[Opening STORED DATA section]

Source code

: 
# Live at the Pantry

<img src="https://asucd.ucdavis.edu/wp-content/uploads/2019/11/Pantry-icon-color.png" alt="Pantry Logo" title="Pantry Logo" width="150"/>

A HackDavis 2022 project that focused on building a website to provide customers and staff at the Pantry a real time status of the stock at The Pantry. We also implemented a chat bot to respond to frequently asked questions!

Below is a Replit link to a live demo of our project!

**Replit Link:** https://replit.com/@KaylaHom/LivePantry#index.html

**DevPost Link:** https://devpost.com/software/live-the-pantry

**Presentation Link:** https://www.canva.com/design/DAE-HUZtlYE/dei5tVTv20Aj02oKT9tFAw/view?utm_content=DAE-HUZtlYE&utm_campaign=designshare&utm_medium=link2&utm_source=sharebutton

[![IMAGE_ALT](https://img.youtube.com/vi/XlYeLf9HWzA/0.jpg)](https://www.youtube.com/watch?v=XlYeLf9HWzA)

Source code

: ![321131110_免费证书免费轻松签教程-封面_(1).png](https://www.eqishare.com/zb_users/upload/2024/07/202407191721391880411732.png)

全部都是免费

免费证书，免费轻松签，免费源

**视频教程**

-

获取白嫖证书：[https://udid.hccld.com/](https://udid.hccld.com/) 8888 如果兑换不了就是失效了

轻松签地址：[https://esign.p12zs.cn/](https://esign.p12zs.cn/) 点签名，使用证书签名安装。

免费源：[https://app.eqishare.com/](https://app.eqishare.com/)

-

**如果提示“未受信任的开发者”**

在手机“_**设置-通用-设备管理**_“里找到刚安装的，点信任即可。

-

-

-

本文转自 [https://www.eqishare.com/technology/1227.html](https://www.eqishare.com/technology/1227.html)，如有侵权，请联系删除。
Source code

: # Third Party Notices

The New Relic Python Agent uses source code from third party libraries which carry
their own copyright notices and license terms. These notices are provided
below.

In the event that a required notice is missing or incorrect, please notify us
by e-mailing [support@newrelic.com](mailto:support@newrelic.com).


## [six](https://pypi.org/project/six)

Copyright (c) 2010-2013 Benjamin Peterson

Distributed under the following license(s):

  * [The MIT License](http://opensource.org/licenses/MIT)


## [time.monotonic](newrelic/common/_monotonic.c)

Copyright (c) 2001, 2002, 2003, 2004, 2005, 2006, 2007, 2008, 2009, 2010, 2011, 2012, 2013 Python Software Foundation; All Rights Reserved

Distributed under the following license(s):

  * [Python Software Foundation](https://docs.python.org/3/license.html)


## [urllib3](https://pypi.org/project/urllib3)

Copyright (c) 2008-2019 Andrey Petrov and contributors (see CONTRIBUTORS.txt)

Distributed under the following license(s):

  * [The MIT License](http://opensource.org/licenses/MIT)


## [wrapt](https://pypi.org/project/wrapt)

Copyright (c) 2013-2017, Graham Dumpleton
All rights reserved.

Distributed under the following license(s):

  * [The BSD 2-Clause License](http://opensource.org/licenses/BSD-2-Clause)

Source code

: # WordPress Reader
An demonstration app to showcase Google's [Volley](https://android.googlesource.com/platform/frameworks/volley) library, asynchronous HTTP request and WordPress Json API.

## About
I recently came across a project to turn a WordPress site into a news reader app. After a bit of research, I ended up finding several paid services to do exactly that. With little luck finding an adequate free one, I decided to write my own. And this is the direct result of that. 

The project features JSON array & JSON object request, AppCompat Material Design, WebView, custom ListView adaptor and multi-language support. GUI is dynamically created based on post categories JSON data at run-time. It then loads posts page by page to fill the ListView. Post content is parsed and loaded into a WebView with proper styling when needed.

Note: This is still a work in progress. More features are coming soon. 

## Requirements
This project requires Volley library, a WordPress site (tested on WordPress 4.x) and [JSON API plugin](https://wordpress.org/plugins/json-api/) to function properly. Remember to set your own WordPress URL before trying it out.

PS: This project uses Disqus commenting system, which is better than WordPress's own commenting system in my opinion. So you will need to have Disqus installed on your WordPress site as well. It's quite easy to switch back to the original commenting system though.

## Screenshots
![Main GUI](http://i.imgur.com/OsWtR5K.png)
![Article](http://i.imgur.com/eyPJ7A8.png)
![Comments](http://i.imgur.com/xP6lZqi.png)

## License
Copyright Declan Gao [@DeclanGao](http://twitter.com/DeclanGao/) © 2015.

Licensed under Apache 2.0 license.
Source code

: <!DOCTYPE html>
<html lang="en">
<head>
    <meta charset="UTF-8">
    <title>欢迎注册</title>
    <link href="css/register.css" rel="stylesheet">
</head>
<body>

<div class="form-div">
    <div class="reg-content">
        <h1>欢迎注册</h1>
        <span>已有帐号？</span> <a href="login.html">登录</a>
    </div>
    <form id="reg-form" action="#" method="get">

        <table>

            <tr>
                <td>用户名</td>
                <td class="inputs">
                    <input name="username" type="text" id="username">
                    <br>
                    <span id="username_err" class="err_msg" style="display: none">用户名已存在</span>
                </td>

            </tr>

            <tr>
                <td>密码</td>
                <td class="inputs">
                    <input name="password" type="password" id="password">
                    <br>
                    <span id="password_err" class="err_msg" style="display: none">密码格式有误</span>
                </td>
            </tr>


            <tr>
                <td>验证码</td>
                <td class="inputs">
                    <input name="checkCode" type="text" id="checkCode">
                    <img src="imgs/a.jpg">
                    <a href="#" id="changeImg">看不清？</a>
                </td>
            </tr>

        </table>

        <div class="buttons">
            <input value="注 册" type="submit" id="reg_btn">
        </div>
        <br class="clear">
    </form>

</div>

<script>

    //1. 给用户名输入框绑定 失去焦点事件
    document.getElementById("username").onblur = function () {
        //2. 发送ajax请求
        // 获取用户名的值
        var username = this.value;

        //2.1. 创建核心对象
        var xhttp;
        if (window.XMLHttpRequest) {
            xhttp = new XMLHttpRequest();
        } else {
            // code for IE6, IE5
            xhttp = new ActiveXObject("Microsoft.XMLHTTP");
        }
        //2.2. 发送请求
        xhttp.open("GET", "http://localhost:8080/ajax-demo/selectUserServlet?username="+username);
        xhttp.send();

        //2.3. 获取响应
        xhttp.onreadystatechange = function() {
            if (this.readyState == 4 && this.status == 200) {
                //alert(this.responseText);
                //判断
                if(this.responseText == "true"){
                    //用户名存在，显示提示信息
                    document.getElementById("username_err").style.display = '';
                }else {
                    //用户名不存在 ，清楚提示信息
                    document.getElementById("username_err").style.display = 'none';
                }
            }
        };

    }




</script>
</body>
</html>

[Closing STORED DATA section]

**REQUIREMENT:** Number of lines above containing "eqishare": give it, with no other text.

**SOLVED PROBLEM:** 3